Les voies du salut

La compétitivité de l’agriculture nationale dans un contexte marqué par les accords d’association Maroc-UE était au centre des débats lors d’un séminaire organisé vendredi dernier à Rabat. Initiée par le Groupe de Recherche en Economie internationale, relevant de l’Université Mohammed V Agdal, en collaboration avec l’Université polytechnique de Valence en Espagne. Les participants à cette rencontre ont mis l’accent sur la place réservée par les politiques adoptées par le Maroc en matière de développement agricole et rural à l’amélioration de la productivité et à la valorisation des productions agricoles. Deux éléments importants qui ne pourraient qu’aider le produit national à se créer une place de choix sur les marchés internationaux. A cette rencontre ont pris part une multitude de chercheurs et d’universitaires en plus du secrétaire d’Etat chargé du Développement rural, Mohamed Mohattane. Ce dernier n’a pas manqué de faire l’exposé de ce qui a été réalisé pour assurer une bonne compétitivité au produit agricole national, notamment « l’amélioration des revenus de producteurs, l’émergence de pôles de développement au niveau rural autour de la production et de la transformation des produits agricoles et l’atténuation des flux migratoires ruraux vers les centres urbains », comme l’a cité l’agence MAP. Pour étayer toutes les mesures prises par le gouvernement marocain afin de renforcer la compétitivité du produit agricole dans un contexte économique marqué par de nombreux accords de libre échange et d’association, notamment celui avec l’Union européenne, M. Mohattane a cité en exemple le secteur de l’agro-industrie.

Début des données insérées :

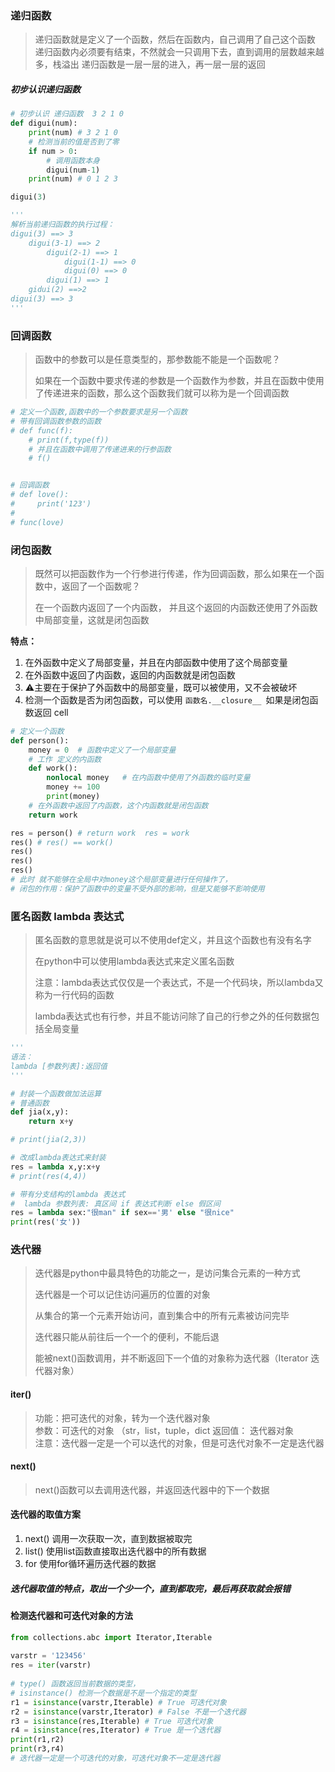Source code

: ### 递归函数

> 递归函数就是定义了一个函数，然后在函数内，自己调用了自己这个函数
> 递归函数内必须要有结束，不然就会一只调用下去，直到调用的层数越来越多，栈溢出
> 递归函数是一层一层的进入，再一层一层的返回

##### 初步认识递归函数

```python
# 初步认识 递归函数  3 2 1 0
def digui(num):
    print(num) # 3 2 1 0
    # 检测当前的值是否到了零
    if num > 0:
        # 调用函数本身
        digui(num-1)
    print(num) # 0 1 2 3

digui(3)

'''
解析当前递归函数的执行过程：
digui(3) ==> 3 
    digui(3-1) ==> 2
        digui(2-1) ==> 1
            digui(1-1) ==> 0
            digui(0) ==> 0
        digui(1) ==> 1
    gidui(2) ==>2
digui(3) ==> 3
'''
```

### 回调函数

> 函数中的参数可以是任意类型的，那参数能不能是一个函数呢？
>
> 如果在一个函数中要求传递的参数是一个函数作为参数，并且在函数中使用了传递进来的函数，那么这个函数我们就可以称为是一个回调函数

```python
# 定义一个函数,函数中的一个参数要求是另一个函数
# 带有回调函数参数的函数
# def func(f):
    # print(f,type(f))
    # 并且在函数中调用了传递进来的行参函数
    # f()


# 回调函数
# def love():
#     print('123')
#
# func(love)
```



### 闭包函数

> 既然可以把函数作为一个行参进行传递，作为回调函数，那么如果在一个函数中，返回了一个函数呢？
>
> 在一个函数内返回了一个内函数， 并且这个返回的内函数还使用了外函数中局部变量，这就是闭包函数

**特点：**

1. 在外函数中定义了局部变量，并且在内部函数中使用了这个局部变量
2. 在外函数中返回了内函数，返回的内函数就是闭包函数
3. ⚠主要在于保护了外函数中的局部变量，既可以被使用，又不会被破坏
4. 检测一个函数是否为闭包函数，可以使用 `函数名.__closure__ `如果是闭包函数返回 cell

```python
# 定义一个函数
def person():
    money = 0  # 函数中定义了一个局部变量
    # 工作 定义的内函数
    def work():
        nonlocal money   # 在内函数中使用了外函数的临时变量
        money += 100
        print(money)
    # 在外函数中返回了内函数，这个内函数就是闭包函数
    return work

res = person() # return work  res = work
res() # res() == work()
res()
res()
res()
# 此时 就不能够在全局中对money这个局部变量进行任何操作了，
# 闭包的作用：保护了函数中的变量不受外部的影响，但是又能够不影响使用
```



### 匿名函数  lambda 表达式

> 匿名函数的意思就是说可以不使用def定义，并且这个函数也有没有名字
>
> 在python中可以使用lambda表达式来定义匿名函数
>
> 注意：lambda表达式仅仅是一个表达式，不是一个代码块，所以lambda又称为一行代码的函数
>
> lambda表达式也有行参，并且不能访问除了自己的行参之外的任何数据包括全局变量

```python
'''
语法：
lambda [参数列表]:返回值
'''

# 封装一个函数做加法运算
# 普通函数
def jia(x,y):
    return x+y

# print(jia(2,3))

# 改成lambda表达式来封装
res = lambda x,y:x+y
# print(res(4,4))

# 带有分支结构的lambda 表达式
#  lambda 参数列表: 真区间 if 表达式判断 else 假区间
res = lambda sex:"很man" if sex=='男' else "很nice"
print(res('女'))
```



### 迭代器

> 迭代器是python中最具特色的功能之一，是访问集合元素的一种方式
>
> 迭代器是一个可以记住访问遍历的位置的对象
>
> 从集合的第一个元素开始访问，直到集合中的所有元素被访问完毕
>
> 迭代器只能从前往后一个一个的便利，不能后退
>
> 能被next()函数调用，并不断返回下一个值的对象称为迭代器（Iterator 迭代器对象）


#### iter()                        
> 功能：把可迭代的对象，转为一个迭代器对象          
> 参数：可迭代的对象 （str，list，tuple，dict
> 返回值： 迭代器对象                    
> 注意：迭代器一定是一个可以迭代的对象，但是可迭代对象不一定是迭代器 

#### next()
> next()函数可以去调用迭代器，并返回迭代器中的下一个数据

#### 迭代器的取值方案                                           

1. next() 调用一次获取一次，直到数据被取完                   
2. list() 使用list函数直接取出迭代器中的所有数据              
3. for    使用for循环遍历迭代器的数据                    
##### 迭代器取值的特点，取出一个少一个，直到都取完，最后再获取就会报错                 


#### 检测迭代器和可迭代对象的方法  

```python
from collections.abc import Iterator,Iterable                   
                                                                
varstr = '123456'                                               
res = iter(varstr)                                              
                                                                
# type() 函数返回当前数据的类型，                                           
# isinstance() 检测一个数据是不是一个指定的类型                                 
r1 = isinstance(varstr,Iterable) # True 可迭代对象                   
r2 = isinstance(varstr,Iterator) # False 不是一个迭代器                
r3 = isinstance(res,Iterable) # True 可迭代对象                      
r4 = isinstance(res,Iterator) # True 是一个迭代器                     
print(r1,r2)                                                    
print(r3,r4)         
# 迭代器一定是一个可迭代的对象，可迭代对象不一定是迭代器                                           
```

Un secteur qui compte 1.700 établissements, soit 25 % de l’ensemble du tissu industriel, assurant une production évaluée à près de 57 milliards de DH, soit 38 % de la production des industries de transformation et qui « a bénéficié de plusieurs actions visant l’amélioration de ses performances». En tête de liste de ces actions arrive l’exonération fiscale durant les cinq premières années, apanage des unités industrielles nouvellement installées. Toujours dans le cadre des avantages fiscaux de ces industries agricoles, le secrétaire d’Etat a mis en exergue la réduction de la charge fiscale pour les entreprises exportatrices après expiration de la période d’exonération totale et le renforcement de la réglementation relative à la qualité et à la normalisation des productions agricoles et agro-industrielles. Mais il ne s’agit pas uniquement d’exonération et autres avantages fiscaux. Pour booster au maximum le produit agricole nationale, un Fonds de Développement agricole (FDA) a été spécialement créé. « Il permet de mettre à la disposition des investisseurs des aides de l’Etat, notamment pour les secteurs du froid, de conditionnement, d’entreposage et de trituration des olives», a expliqué Mohamed Mohattane.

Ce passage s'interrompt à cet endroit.